#### Records to process
**********
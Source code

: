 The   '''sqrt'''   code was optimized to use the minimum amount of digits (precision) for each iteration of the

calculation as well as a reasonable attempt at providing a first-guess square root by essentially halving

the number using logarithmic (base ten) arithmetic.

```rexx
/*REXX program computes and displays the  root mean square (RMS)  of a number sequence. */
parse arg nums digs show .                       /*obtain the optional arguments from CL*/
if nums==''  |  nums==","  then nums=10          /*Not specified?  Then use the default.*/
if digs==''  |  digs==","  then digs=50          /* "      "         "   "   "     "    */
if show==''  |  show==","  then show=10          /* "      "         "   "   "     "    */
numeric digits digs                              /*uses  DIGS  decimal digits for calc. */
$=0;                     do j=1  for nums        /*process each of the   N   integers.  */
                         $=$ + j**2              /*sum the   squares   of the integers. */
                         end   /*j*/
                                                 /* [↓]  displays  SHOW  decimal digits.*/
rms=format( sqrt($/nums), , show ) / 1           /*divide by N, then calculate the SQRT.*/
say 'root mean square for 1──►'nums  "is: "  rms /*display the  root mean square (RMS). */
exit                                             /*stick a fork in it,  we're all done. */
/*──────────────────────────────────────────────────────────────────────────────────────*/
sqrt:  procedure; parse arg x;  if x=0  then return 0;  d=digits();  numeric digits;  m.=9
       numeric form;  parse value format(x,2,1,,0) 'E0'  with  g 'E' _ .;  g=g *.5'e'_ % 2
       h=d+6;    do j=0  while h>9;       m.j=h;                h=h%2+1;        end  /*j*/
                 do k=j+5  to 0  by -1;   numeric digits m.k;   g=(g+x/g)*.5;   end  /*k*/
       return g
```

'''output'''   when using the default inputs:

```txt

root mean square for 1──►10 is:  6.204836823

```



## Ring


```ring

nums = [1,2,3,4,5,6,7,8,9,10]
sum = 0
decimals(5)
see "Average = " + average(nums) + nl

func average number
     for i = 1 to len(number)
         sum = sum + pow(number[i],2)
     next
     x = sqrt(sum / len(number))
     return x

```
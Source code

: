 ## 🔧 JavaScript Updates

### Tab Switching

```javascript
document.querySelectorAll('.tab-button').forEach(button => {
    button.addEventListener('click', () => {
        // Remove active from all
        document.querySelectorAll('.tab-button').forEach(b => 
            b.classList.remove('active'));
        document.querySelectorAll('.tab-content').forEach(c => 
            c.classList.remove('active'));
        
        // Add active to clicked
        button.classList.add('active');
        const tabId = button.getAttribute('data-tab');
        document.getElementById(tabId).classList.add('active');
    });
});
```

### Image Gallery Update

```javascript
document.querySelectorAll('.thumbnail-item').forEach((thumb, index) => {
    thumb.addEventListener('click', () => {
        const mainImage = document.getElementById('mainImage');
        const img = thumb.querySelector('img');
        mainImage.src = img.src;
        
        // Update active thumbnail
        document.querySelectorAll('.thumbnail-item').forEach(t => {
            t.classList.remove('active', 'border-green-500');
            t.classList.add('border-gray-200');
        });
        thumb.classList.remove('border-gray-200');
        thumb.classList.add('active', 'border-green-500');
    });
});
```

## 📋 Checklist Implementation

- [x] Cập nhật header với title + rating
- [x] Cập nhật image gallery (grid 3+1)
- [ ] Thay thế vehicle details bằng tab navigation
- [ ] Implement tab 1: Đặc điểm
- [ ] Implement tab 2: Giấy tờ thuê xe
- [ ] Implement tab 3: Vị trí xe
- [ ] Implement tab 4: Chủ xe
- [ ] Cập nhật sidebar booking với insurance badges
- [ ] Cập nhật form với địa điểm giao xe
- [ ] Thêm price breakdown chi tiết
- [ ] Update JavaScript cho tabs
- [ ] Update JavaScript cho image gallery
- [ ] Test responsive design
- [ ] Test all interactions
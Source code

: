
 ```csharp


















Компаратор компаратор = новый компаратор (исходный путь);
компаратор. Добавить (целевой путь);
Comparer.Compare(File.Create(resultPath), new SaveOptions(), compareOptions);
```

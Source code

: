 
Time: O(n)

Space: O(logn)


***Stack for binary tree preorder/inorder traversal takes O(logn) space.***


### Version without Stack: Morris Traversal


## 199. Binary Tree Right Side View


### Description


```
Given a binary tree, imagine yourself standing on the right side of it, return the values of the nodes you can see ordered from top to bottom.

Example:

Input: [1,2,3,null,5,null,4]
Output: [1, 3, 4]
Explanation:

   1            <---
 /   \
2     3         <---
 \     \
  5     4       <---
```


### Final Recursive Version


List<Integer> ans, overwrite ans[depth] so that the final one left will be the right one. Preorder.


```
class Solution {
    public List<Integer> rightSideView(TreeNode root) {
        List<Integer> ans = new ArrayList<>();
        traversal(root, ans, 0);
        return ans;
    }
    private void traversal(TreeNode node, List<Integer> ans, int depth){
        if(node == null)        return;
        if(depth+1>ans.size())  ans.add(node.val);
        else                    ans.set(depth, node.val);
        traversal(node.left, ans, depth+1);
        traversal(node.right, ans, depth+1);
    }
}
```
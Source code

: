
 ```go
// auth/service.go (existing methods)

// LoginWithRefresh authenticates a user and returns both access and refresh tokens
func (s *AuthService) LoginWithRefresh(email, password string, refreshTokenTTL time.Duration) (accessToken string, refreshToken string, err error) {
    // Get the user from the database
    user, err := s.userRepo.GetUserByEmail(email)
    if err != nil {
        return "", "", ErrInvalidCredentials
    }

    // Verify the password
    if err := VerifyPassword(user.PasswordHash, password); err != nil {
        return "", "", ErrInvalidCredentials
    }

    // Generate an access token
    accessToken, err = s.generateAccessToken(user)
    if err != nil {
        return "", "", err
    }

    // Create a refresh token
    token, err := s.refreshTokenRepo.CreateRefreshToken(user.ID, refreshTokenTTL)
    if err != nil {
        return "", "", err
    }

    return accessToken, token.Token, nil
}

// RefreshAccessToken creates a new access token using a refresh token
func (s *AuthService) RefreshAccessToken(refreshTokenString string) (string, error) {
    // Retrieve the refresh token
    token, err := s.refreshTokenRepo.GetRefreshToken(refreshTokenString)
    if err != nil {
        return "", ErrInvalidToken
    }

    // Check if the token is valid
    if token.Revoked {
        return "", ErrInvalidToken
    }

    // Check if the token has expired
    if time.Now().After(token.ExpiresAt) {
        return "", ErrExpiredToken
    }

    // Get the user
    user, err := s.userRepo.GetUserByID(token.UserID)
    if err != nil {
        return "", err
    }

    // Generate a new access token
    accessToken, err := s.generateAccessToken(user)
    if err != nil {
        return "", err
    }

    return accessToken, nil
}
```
**********
#### Work to complete
Send back the whole listing, exactly as written.

#### Exercise output
Source code

: The   '''sqrt'''   code was optimized to use the minimum amount of digits (precision) for each iteration of the

calculation as well as a reasonable attempt at providing a first-guess square root by essentially halving

the number using logarithmic (base ten) arithmetic.

```rexx
/*REXX program computes and displays the  root mean square (RMS)  of a number sequence. */
parse arg nums digs show .                       /*obtain the optional arguments from CL*/
if nums==''  |  nums==","  then nums=10          /*Not specified?  Then use the default.*/
if digs==''  |  digs==","  then digs=50          /* "      "         "   "   "     "    */
if show==''  |  show==","  then show=10          /* "      "         "   "   "     "    */
numeric digits digs                              /*uses  DIGS  decimal digits for calc. */
$=0;                     do j=1  for nums        /*process each of the   N   integers.  */
                         $=$ + j**2              /*sum the   squares   of the integers. */
                         end   /*j*/
                                                 /* [↓]  displays  SHOW  decimal digits.*/
rms=format( sqrt($/nums), , show ) / 1           /*divide by N, then calculate the SQRT.*/
say 'root mean square for 1──►'nums  "is: "  rms /*display the  root mean square (RMS). */
exit                                             /*stick a fork in it,  we're all done. */
/*──────────────────────────────────────────────────────────────────────────────────────*/
sqrt:  procedure; parse arg x;  if x=0  then return 0;  d=digits();  numeric digits;  m.=9
       numeric form;  parse value format(x,2,1,,0) 'E0'  with  g 'E' _ .;  g=g *.5'e'_ % 2
       h=d+6;    do j=0  while h>9;       m.j=h;                h=h%2+1;        end  /*j*/
                 do k=j+5  to 0  by -1;   numeric digits m.k;   g=(g+x/g)*.5;   end  /*k*/
       return g
```

'''output'''   when using the default inputs:

```txt

root mean square for 1──►10 is:  6.204836823

```



## Ring


```ring

nums = [1,2,3,4,5,6,7,8,9,10]
sum = 0
decimals(5)
see "Average = " + average(nums) + nl

func average number
     for i = 1 to len(number)
         sum = sum + pow(number[i],2)
     next
     x = sqrt(sum / len(number))
     return x

```
Source code

: ## 🔧 JavaScript Updates

### Tab Switching

```javascript
document.querySelectorAll('.tab-button').forEach(button => {
    button.addEventListener('click', () => {
        // Remove active from all
        document.querySelectorAll('.tab-button').forEach(b => 
            b.classList.remove('active'));
        document.querySelectorAll('.tab-content').forEach(c => 
            c.classList.remove('active'));
        
        // Add active to clicked
        button.classList.add('active');
        const tabId = button.getAttribute('data-tab');
        document.getElementById(tabId).classList.add('active');
    });
});
```

### Image Gallery Update

```javascript
document.querySelectorAll('.thumbnail-item').forEach((thumb, index) => {
    thumb.addEventListener('click', () => {
        const mainImage = document.getElementById('mainImage');
        const img = thumb.querySelector('img');
        mainImage.src = img.src;
        
        // Update active thumbnail
        document.querySelectorAll('.thumbnail-item').forEach(t => {
            t.classList.remove('active', 'border-green-500');
            t.classList.add('border-gray-200');
        });
        thumb.classList.remove('border-gray-200');
        thumb.classList.add('active', 'border-green-500');
    });
});
```

## 📋 Checklist Implementation

- [x] Cập nhật header với title + rating
- [x] Cập nhật image gallery (grid 3+1)
- [ ] Thay thế vehicle details bằng tab navigation
- [ ] Implement tab 1: Đặc điểm
- [ ] Implement tab 2: Giấy tờ thuê xe
- [ ] Implement tab 3: Vị trí xe
- [ ] Implement tab 4: Chủ xe
- [ ] Cập nhật sidebar booking với insurance badges
- [ ] Cập nhật form với địa điểm giao xe
- [ ] Thêm price breakdown chi tiết
- [ ] Update JavaScript cho tabs
- [ ] Update JavaScript cho image gallery
- [ ] Test responsive design
- [ ] Test all interactions
Source code

:
 ```csharp


















Компаратор компаратор = новый компаратор (исходный путь);
компаратор. Добавить (целевой путь);
Comparer.Compare(File.Create(resultPath), new SaveOptions(), compareOptions);
```

Source code

: 
Time: O(n)

Space: O(logn)


***Stack for binary tree preorder/inorder traversal takes O(logn) space.***


### Version without Stack: Morris Traversal


## 199. Binary Tree Right Side View


### Description


```
Given a binary tree, imagine yourself standing on the right side of it, return the values of the nodes you can see ordered from top to bottom.

Example:

Input: [1,2,3,null,5,null,4]
Output: [1, 3, 4]
Explanation:

   1            <---
 /   \
2     3         <---
 \     \
  5     4       <---
```


### Final Recursive Version


List<Integer> ans, overwrite ans[depth] so that the final one left will be the right one. Preorder.


```
class Solution {
    public List<Integer> rightSideView(TreeNode root) {
        List<Integer> ans = new ArrayList<>();
        traversal(root, ans, 0);
        return ans;
    }
    private void traversal(TreeNode node, List<Integer> ans, int depth){
        if(node == null)        return;
        if(depth+1>ans.size())  ans.add(node.val);
        else                    ans.set(depth, node.val);
        traversal(node.left, ans, depth+1);
        traversal(node.right, ans, depth+1);
    }
}
```
Source code

:
 ```go
// auth/service.go (existing methods)

// LoginWithRefresh authenticates a user and returns both access and refresh tokens
func (s *AuthService) LoginWithRefresh(email, password string, refreshTokenTTL time.Duration) (accessToken string, refreshToken string, err error) {
    // Get the user from the database
    user, err := s.userRepo.GetUserByEmail(email)
    if err != nil {
        return "", "", ErrInvalidCredentials
    }

    // Verify the password
    if err := VerifyPassword(user.PasswordHash, password); err != nil {
        return "", "", ErrInvalidCredentials
    }

    // Generate an access token
    accessToken, err = s.generateAccessToken(user)
    if err != nil {
        return "", "", err
    }

    // Create a refresh token
    token, err := s.refreshTokenRepo.CreateRefreshToken(user.ID, refreshTokenTTL)
    if err != nil {
        return "", "", err
    }

    return accessToken, token.Token, nil
}

// RefreshAccessToken creates a new access token using a refresh token
func (s *AuthService) RefreshAccessToken(refreshTokenString string) (string, error) {
    // Retrieve the refresh token
    token, err := s.refreshTokenRepo.GetRefreshToken(refreshTokenString)
    if err != nil {
        return "", ErrInvalidToken
    }

    // Check if the token is valid
    if token.Revoked {
        return "", ErrInvalidToken
    }

    // Check if the token has expired
    if time.Now().After(token.ExpiresAt) {
        return "", ErrExpiredToken
    }

    // Get the user
    user, err := s.userRepo.GetUserByID(token.UserID)
    if err != nil {
        return "", err
    }

    // Generate a new access token
    accessToken, err := s.generateAccessToken(user)
    if err != nil {
        return "", err
    }

    return accessToken, nil
}
```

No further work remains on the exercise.